TASK ITEM
Beginning with the first line, please return the entries exactly through the line that contains "to chocolate ratings.", and leave out all later lines.

Saved data entries:
== Segment start ==

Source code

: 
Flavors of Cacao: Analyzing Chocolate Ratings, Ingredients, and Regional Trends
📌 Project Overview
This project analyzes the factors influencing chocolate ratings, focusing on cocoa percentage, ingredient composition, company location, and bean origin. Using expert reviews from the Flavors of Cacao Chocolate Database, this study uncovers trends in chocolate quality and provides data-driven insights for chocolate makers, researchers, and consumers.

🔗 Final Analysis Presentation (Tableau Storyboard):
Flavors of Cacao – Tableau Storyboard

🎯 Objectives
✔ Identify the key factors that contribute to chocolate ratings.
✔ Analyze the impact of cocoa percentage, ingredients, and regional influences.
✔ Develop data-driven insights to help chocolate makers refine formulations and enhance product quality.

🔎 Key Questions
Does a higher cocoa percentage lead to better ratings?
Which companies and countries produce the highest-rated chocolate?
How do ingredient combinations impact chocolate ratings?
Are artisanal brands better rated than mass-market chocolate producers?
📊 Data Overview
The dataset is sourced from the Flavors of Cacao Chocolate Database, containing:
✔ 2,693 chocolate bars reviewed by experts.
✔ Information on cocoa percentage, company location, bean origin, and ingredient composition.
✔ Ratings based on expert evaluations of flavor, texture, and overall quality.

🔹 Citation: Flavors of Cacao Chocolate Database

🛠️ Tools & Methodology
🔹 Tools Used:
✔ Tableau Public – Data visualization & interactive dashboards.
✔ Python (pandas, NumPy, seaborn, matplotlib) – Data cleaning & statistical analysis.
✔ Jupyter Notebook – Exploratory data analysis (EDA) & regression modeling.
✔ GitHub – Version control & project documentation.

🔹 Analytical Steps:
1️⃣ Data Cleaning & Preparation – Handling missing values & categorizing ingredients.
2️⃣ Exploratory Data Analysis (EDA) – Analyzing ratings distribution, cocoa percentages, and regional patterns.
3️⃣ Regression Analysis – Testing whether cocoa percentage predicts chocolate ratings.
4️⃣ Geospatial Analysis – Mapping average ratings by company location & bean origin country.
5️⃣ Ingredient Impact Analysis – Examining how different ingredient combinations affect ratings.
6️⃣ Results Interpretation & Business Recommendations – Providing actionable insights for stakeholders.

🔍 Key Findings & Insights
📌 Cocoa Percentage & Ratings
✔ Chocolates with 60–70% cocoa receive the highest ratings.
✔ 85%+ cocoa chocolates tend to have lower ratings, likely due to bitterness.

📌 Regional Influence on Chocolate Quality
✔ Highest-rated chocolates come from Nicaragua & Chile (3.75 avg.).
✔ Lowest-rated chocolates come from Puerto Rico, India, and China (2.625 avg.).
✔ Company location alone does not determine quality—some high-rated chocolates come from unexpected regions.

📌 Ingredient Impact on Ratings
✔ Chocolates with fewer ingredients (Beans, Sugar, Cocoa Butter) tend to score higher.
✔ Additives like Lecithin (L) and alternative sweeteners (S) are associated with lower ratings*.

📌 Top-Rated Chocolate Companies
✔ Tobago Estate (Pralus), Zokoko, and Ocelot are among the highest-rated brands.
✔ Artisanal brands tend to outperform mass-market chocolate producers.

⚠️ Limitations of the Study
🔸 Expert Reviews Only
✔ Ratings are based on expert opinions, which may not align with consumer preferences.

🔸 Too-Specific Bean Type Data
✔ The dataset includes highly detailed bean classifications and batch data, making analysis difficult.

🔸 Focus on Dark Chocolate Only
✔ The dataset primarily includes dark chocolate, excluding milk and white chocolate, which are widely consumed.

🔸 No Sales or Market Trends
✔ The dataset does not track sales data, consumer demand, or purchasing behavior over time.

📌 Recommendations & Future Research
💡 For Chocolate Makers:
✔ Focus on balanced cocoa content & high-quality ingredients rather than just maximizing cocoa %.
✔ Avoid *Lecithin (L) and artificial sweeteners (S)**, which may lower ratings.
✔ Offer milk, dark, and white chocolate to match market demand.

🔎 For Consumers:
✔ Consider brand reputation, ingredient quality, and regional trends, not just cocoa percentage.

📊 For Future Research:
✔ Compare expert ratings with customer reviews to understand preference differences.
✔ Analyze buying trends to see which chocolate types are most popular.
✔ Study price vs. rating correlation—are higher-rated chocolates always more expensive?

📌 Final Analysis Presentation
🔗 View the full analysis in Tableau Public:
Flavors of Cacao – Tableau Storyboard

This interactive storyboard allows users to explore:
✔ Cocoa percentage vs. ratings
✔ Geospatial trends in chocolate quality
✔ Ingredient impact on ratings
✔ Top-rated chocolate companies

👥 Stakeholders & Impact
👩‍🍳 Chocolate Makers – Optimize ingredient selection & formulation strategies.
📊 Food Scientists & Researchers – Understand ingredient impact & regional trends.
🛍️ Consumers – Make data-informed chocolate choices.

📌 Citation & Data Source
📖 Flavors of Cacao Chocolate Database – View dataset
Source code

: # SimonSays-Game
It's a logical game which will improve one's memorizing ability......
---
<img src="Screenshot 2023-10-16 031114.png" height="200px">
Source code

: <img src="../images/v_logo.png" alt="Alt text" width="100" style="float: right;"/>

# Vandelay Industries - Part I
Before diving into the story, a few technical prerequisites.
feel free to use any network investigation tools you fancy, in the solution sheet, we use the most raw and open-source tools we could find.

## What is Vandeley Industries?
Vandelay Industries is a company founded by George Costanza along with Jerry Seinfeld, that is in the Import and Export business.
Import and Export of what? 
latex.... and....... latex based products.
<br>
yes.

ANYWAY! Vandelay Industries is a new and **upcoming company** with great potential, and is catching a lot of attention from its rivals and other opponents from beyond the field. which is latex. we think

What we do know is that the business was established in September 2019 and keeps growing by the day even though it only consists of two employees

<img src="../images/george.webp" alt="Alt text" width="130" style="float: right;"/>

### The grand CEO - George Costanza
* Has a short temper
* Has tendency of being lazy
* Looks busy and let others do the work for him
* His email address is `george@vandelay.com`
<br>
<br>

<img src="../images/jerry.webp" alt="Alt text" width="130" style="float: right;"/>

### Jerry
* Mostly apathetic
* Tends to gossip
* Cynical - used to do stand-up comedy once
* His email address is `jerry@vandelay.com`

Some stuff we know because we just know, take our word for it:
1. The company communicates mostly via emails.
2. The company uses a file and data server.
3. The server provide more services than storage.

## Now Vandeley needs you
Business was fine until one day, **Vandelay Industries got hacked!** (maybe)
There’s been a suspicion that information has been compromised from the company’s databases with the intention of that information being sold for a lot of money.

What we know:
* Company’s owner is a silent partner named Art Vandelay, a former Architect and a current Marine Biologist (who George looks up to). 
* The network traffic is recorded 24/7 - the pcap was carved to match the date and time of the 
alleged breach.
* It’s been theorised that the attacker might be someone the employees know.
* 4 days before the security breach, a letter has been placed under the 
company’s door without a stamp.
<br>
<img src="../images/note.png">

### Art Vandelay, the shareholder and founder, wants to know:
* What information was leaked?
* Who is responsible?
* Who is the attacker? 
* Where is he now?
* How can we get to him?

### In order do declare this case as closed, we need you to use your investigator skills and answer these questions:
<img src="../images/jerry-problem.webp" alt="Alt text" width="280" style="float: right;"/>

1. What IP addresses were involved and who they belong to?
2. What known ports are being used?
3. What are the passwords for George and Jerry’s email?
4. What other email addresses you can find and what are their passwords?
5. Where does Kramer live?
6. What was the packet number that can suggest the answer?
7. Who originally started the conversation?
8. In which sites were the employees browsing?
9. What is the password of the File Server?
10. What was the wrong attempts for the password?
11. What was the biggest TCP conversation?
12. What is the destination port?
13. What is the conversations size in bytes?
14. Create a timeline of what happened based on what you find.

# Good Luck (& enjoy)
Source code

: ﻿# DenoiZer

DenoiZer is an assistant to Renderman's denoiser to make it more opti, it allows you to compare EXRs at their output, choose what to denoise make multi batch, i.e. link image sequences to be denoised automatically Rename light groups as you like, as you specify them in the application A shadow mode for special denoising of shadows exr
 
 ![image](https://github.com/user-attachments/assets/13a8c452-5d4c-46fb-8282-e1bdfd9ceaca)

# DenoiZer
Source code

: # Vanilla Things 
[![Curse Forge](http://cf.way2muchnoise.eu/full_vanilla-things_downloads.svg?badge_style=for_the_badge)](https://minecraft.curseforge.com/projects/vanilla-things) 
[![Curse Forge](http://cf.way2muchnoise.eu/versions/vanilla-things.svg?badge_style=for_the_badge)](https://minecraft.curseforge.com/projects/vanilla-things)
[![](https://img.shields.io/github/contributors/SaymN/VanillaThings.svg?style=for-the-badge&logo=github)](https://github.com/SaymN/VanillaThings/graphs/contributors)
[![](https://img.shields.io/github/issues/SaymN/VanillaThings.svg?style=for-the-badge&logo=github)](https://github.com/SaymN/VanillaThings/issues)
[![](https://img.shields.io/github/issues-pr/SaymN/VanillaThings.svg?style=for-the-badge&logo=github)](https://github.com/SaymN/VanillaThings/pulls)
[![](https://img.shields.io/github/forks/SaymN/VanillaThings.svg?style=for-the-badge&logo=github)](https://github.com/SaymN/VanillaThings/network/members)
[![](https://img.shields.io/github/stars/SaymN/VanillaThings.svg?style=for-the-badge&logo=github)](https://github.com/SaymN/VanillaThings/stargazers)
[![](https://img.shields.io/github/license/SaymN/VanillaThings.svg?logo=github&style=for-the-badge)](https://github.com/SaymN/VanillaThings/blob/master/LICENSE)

== Segment end ==

RESULT FOR THIS EXERCISE
Source code

: 
Flavors of Cacao: Analyzing Chocolate Ratings, Ingredients, and Regional Trends
📌 Project Overview
This project analyzes the factors influencing chocolate ratings, focusing on cocoa percentage, ingredient composition, company location, and bean origin. Using expert reviews from the Flavors of Cacao Chocolate Database, this study uncovers trends in chocolate quality and provides data-driven insights for chocolate makers, researchers, and consumers.

🔗 Final Analysis Presentation (Tableau Storyboard):
Flavors of Cacao – Tableau Storyboard

🎯 Objectives
✔ Identify the key factors that contribute to chocolate ratings.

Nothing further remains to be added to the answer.